Fake Optimization Criteria

Eliezer Yudkowsky10 Nov 2007 0:10 UTC

66 points

I’ve previously dwelt in considerable length upon forms of rationalization whereby our beliefs appear to match the evidence much more strongly than they actually do. And I’m not overemphasizing the point, either. If we could beat this fundamental metabias and see what every hypothesis really predicted, we would be able to recover from almost any other error of fact.

The mirror challenge for decision theory is seeing which option a choice criterion really endorses. If your stated moral principles call for you to provide laptops to everyone, does that really endorse buying a $1 million gem-studded laptop for yourself, or spending the same money on shipping 5000 OLPCs?
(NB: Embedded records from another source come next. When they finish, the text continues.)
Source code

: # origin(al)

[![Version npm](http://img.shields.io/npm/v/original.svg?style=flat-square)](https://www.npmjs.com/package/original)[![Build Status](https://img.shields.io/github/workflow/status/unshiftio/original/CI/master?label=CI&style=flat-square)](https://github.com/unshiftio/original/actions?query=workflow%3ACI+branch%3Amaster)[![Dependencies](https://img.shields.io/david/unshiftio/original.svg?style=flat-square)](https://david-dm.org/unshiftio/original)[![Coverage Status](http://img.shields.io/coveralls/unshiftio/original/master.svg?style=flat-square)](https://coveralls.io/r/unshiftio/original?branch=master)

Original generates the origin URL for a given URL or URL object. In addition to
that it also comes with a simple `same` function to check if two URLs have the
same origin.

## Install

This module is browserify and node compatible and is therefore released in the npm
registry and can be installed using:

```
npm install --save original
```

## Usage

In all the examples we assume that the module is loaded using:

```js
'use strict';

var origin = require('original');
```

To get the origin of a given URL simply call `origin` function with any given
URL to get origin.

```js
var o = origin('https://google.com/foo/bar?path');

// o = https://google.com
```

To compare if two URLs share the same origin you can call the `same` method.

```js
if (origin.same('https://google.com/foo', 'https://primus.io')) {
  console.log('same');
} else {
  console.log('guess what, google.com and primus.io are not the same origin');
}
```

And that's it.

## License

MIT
We seem to have evolved a knack for arguing that practically any goal implies practically any action. A phlogiston theorist explaining why magnesium gains weight when burned has nothing on an Inquisitor explaining why God’s infinite love for all His children requires burning some of them at the stake.
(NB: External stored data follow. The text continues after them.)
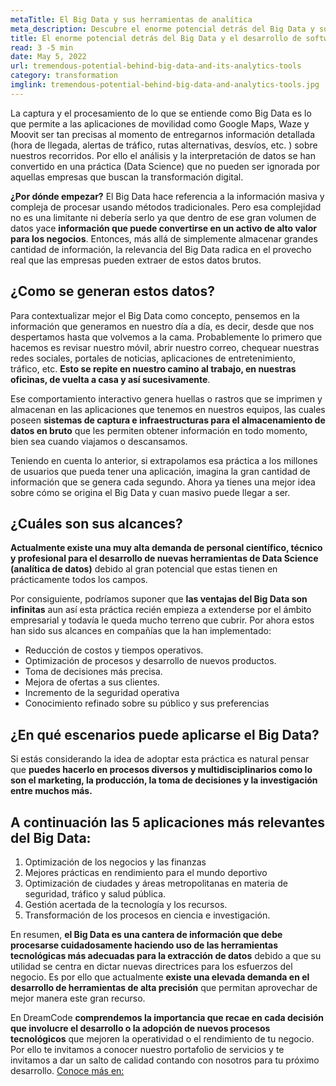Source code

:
 ```yaml
---
metaTitle: El Big Data y sus herramientas de analítica
meta_description: Descubre el enorme potencial detrás del Big Data y sus herramientas de analítica.
title: El enorme potencial detrás del Big Data y el desarrollo de software de analítica
read: 3 -5 min
date: May 5, 2022
url: tremendous-potential-behind-big-data-and-its-analytics-tools
category: transformation
imglink: tremendous-potential-behind-big-data-and-analytics-tools.jpg
---
```


La captura y el procesamiento de lo que se entiende como Big Data es lo que permite a las aplicaciones de movilidad como Google Maps, Waze y Moovit ser tan precisas al momento de entregarnos información detallada (hora de llegada, alertas de tráfico, rutas alternativas, desvíos, etc. ) sobre nuestros recorridos. Por ello el análisis y la interpretación de datos se han convertido en una práctica (Data Science) que no pueden ser ignorada por aquellas empresas que buscan la transformación digital.

**¿Por dónde empezar?**
El Big Data hace referencia a la información masiva y compleja de procesar usando métodos tradicionales. Pero esa complejidad no es una limitante ni debería serlo ya que dentro de ese gran volumen de datos yace **información que puede convertirse en un activo de alto valor para los negocios**. Entonces, más allá de simplemente almacenar grandes cantidad de información, la relevancia del Big Data radica en el provecho real que las empresas pueden extraer de estos datos brutos.

## ¿Como se generan estos datos?

Para contextualizar mejor el Big Data como concepto, pensemos en la información que generamos en nuestro día a día, es decir, desde que nos despertamos hasta que volvemos a la cama. Probablemente lo primero que hacemos es revisar nuestro móvil, abrir nuestro correo, chequear nuestras redes sociales, portales de noticias, aplicaciones de entretenimiento, tráfico, etc. **Esto se repite en nuestro camino al trabajo, en nuestras oficinas, de vuelta a casa y así sucesivamente**.

Ese comportamiento interactivo genera huellas o rastros que se imprimen y almacenan en las aplicaciones que tenemos en nuestros equipos, las cuales poseen **sistemas de captura e infraestructuras para el almacenamiento de datos en bruto** que les permiten obtener información en todo momento, bien sea cuando viajamos o descansamos.

Teniendo en cuenta lo anterior, si extrapolamos esa práctica a los millones de usuarios que pueda tener una aplicación, imagina la gran cantidad de información que se genera cada segundo. Ahora ya tienes una mejor idea sobre cómo se origina el Big Data y cuan masivo puede llegar a ser.

## ¿Cuáles son sus alcances?

**Actualmente existe una muy alta demanda de personal científico, técnico y profesional para el desarrollo de nuevas herramientas de Data Science (analítica de datos)** debido al gran potencial que estas tienen en prácticamente todos los campos.

Por consiguiente, podríamos suponer que **las ventajas del Big Data son infinitas** aun así esta práctica recién empieza a extenderse por el ámbito empresarial y todavía le queda mucho terreno que cubrir. Por ahora estos han sido sus alcances en compañías que la han implementado:

- Reducción de costos y tiempos operativos.
- Optimización de procesos y desarrollo de nuevos productos.
- Toma de decisiones más precisa.
- Mejora de ofertas a sus clientes.
- Incremento de la seguridad operativa
- Conocimiento refinado sobre su público y sus preferencias

## ¿En qué escenarios puede aplicarse el Big Data?

Si estás considerando la idea de adoptar esta práctica es natural pensar que **puedes hacerlo en procesos diversos y multidisciplinarios como lo son el marketing, la producción, la toma de decisiones y la investigación entre muchos más.**

## A continuación **las 5 aplicaciones más relevantes del Big Data:**

1. Optimización de los negocios y las finanzas
2. Mejores prácticas en rendimiento para el mundo deportivo
3. Optimización de ciudades y áreas metropolitanas en materia de seguridad, tráfico y salud pública.
4. Gestión acertada de la tecnología y los recursos.
5. Transformación de los procesos en ciencia e investigación.

En resumen, **el Big Data es una cantera de información que debe procesarse cuidadosamente haciendo uso de las herramientas tecnológicas más adecuadas para la extracción de datos** debido a que su utilidad se centra en dictar nuevas directrices para los esfuerzos del negocio. Es por ello que actualmente **existe una elevada demanda en el desarrollo de herramientas de alta precisión** que permitan aprovechar de mejor manera este gran recurso.

En DreamCode **comprendemos la importancia que recae en cada decisión que involucre el desarrollo o la adopción de nuevos procesos tecnológicos** que mejoren la operatividad o el rendimiento de tu negocio. Por ello te invitamos a conocer nuestro portafolio de servicios y te invitamos a dar un salto de calidad contando con nosotros para tu próximo desarrollo. [Conoce más en:](https://www.dreamcodesoft.com/services)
There’s no mystery about this. Politics was a feature of the ancestral environment. We are descended from those who argued most persuasively that the good of the tribe meant executing their hated rival Uglak. (We sure ain’t descended from Uglak.)

And yet… is it possible to prove that if Robert Mugabe cared only for the good of Zimbabwe, he would resign from its presidency? You can argue that the policy follows from the goal, but haven’t we just seen that humans can match up any goal to any policy? How do you know that you’re right and Mugabe is wrong? (There are a number of reasons this is a good guess, but bear with me here.)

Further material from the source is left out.